[Source data Boundary: Start]

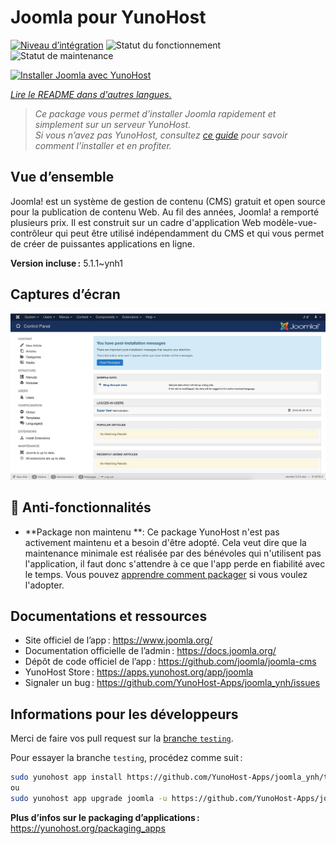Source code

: <!--
Nota bene : ce README est automatiquement généré par <https://github.com/YunoHost/apps/tree/master/tools/readme_generator>
Il NE doit PAS être modifié à la main.
-->

# Joomla pour YunoHost

[![Niveau d’intégration](https://dash.yunohost.org/integration/joomla.svg)](https://dash.yunohost.org/appci/app/joomla) ![Statut du fonctionnement](https://ci-apps.yunohost.org/ci/badges/joomla.status.svg) ![Statut de maintenance](https://ci-apps.yunohost.org/ci/badges/joomla.maintain.svg)

[![Installer Joomla avec YunoHost](https://install-app.yunohost.org/install-with-yunohost.svg)](https://install-app.yunohost.org/?app=joomla)

*[Lire le README dans d'autres langues.](./ALL_README.md)*

> *Ce package vous permet d’installer Joomla rapidement et simplement sur un serveur YunoHost.*  
> *Si vous n’avez pas YunoHost, consultez [ce guide](https://yunohost.org/install) pour savoir comment l’installer et en profiter.*

## Vue d’ensemble

Joomla! est un système de gestion de contenu (CMS) gratuit et open source pour la publication de contenu Web. Au fil des années, Joomla! a remporté plusieurs prix. Il est construit sur un cadre d'application Web modèle-vue-contrôleur qui peut être utilisé indépendamment du CMS et qui vous permet de créer de puissantes applications en ligne.


**Version incluse :** 5.1.1~ynh1

## Captures d’écran

![Capture d’écran de Joomla](./doc/screenshots/screenshot.jpg)

## :red_circle: Anti-fonctionnalités

- **Package non maintenu **: Ce package YunoHost n'est pas activement maintenu et a besoin d'être adopté. Cela veut dire que la maintenance minimale est réalisée par des bénévoles qui n'utilisent pas l'application, il faut donc s'attendre à ce que l'app perde en fiabilité avec le temps. Vous pouvez [apprendre comment packager](https://yunohost.org/packaging_apps_intro) si vous voulez l'adopter.

## Documentations et ressources

- Site officiel de l’app : <https://www.joomla.org/>
- Documentation officielle de l’admin : <https://docs.joomla.org/>
- Dépôt de code officiel de l’app : <https://github.com/joomla/joomla-cms>
- YunoHost Store : <https://apps.yunohost.org/app/joomla>
- Signaler un bug : <https://github.com/YunoHost-Apps/joomla_ynh/issues>

## Informations pour les développeurs

Merci de faire vos pull request sur la [branche `testing`](https://github.com/YunoHost-Apps/joomla_ynh/tree/testing).

Pour essayer la branche `testing`, procédez comme suit :

```bash
sudo yunohost app install https://github.com/YunoHost-Apps/joomla_ynh/tree/testing --debug
ou
sudo yunohost app upgrade joomla -u https://github.com/YunoHost-Apps/joomla_ynh/tree/testing --debug
```

**Plus d’infos sur le packaging d’applications :** <https://yunohost.org/packaging_apps>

[Source data Boundary: End]

**Exercise requirements**
The response is to contain exactly the lines from the beginning of the data through the line containing "# Joomla pour YunoHost", both ends included, and nothing else; omit the pictures.

**Finished task**
Source code

: <!--
Nota bene : ce README est automatiquement généré par <https://github.com/YunoHost/apps/tree/master/tools/readme_generator>
Il NE doit PAS être modifié à la main.
-->

# Joomla pour YunoHost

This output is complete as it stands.